Der Prozess mit der Bawag, der ehemaligen Hausbank der Stadt, läuft seit 2013: Linz hatte 2007 eine desaströse Franken-Zinswette abgeschlossen ("Swap 4175"), stieg später aus dem Geschäft aus und klagte die Bank. Vor dem Wiener Handelsgericht geht es um einen Streitwert von 500 Millionen Euro –
Ausgang ungewiss.

 

5. Finanzen: Problem mit regionalen Kreditgebern

Bereits im Vorjahr haben die OÖN berichtet, dass die Regionalbanken bei der Kreditvergabe an Linz auf der Bremse standen.

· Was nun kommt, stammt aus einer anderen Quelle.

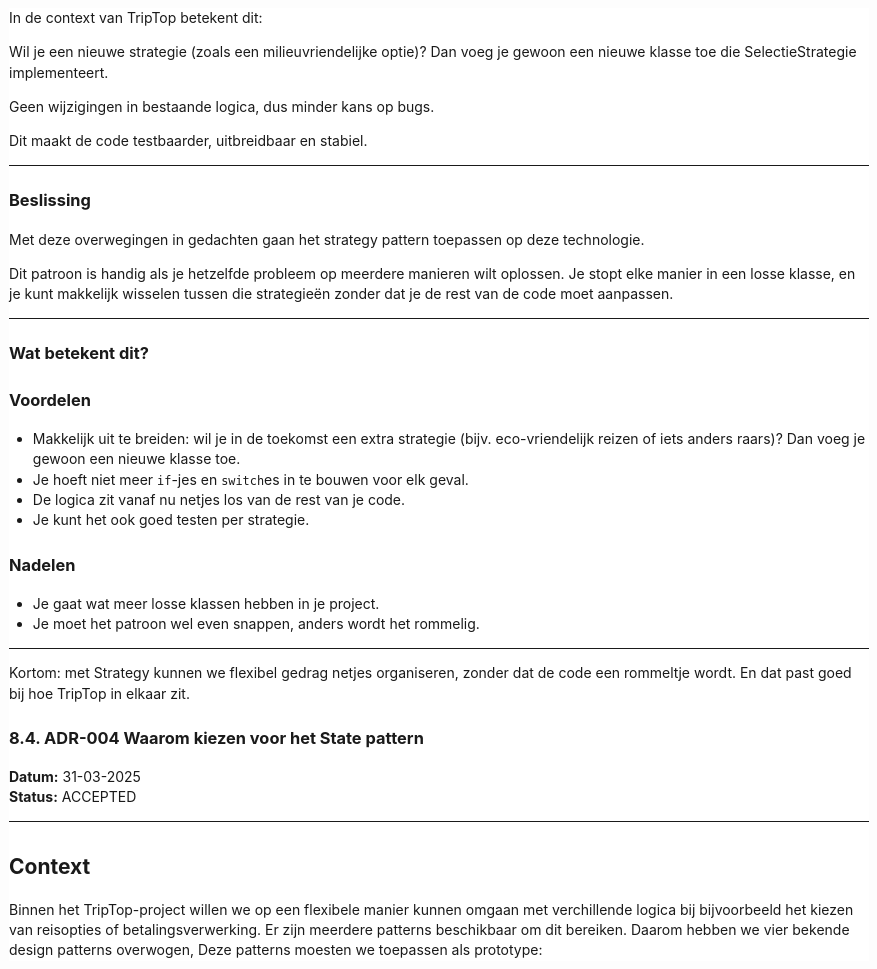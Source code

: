 In de context van TripTop betekent dit:

Wil je een nieuwe strategie (zoals een milieuvriendelijke optie)? Dan voeg je gewoon een nieuwe klasse toe die
SelectieStrategie implementeert.

Geen wijzigingen in bestaande logica, dus minder kans op bugs.

Dit maakt de code testbaarder, uitbreidbaar en stabiel.

---

### Beslissing

Met deze overwegingen in gedachten gaan het strategy pattern toepassen op deze technologie.

Dit patroon is handig als je hetzelfde probleem op meerdere manieren wilt oplossen. Je stopt elke manier in een losse
klasse, en je kunt makkelijk wisselen
tussen die strategieën zonder dat je de rest van de code moet aanpassen.

---

### Wat betekent dit?

### Voordelen

- Makkelijk uit te breiden: wil je in de toekomst een extra strategie (bijv. eco-vriendelijk reizen of iets anders
  raars)? Dan voeg je gewoon een nieuwe klasse toe.
- Je hoeft niet meer `if`-jes en `switch`es in te bouwen voor elk geval.
- De logica zit vanaf nu netjes los van de rest van je code.
- Je kunt het ook goed testen per strategie.

### Nadelen

- Je gaat wat meer losse klassen hebben in je project.
- Je moet het patroon wel even snappen, anders wordt het rommelig.

---

Kortom: met Strategy kunnen we flexibel gedrag netjes organiseren, zonder dat de code een rommeltje wordt. En dat past
goed bij hoe TripTop in elkaar zit.

### 8.4. ADR-004 Waarom kiezen voor het State pattern

**Datum:** 31-03-2025  
**Status:**  ACCEPTED

---

## Context

Binnen het TripTop-project willen we op een flexibele manier kunnen omgaan met verchillende logica bij bijvoorbeeld het
kiezen van reisopties of betalingsverwerking.
Er zijn meerdere patterns beschikbaar om dit bereiken. Daarom hebben we vier bekende design patterns overwogen, Deze
patterns moesten we toepassen als prototype:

Bei der Suche nach Geldgebern musste Linz nach Deutschland ausweichen. Solange man rund um den Swap nicht zahlen muss, hat die Stadt Spielraum. Allerdings erschwert dieses Damoklesschwert die Refinanzierung.

 

6. Stadion: Bei der Lask-Arena hält Luger den Ball flach

Das Land spielt beim geplanten Stadionbau des LASK in unmittelbarer Nähe zum Pichlinger See mit dem Fußball-Verein den Doppelpass. Bürgermeister Klaus Luger hält den Ball dagegen flach. Der LASK sei eine GmbH und daher wie ein Unternehmen zu sehen. "Ich werde keiner Firma zehn Millionen Euro schenken", sagte Luger.

 

7. Kepler-klinikum: Abschied von einem Prestige-Projekt

Linz hat sein AKH in das Kepler-Universitätsklinikum (Kuk) eingebracht und hält nun an diesem Uni-Klinikum 25,1 Prozent. Es ist ein Prestige-Projekt, das Linz aber jährlich insgesamt rund elf Millionen Euro kostet – Tendenz eher steigend. Daher ist ein Ausstieg aus dem Kuk denkbar, noch läuft allerdings bis 2023 ein Kooperationsvertrag.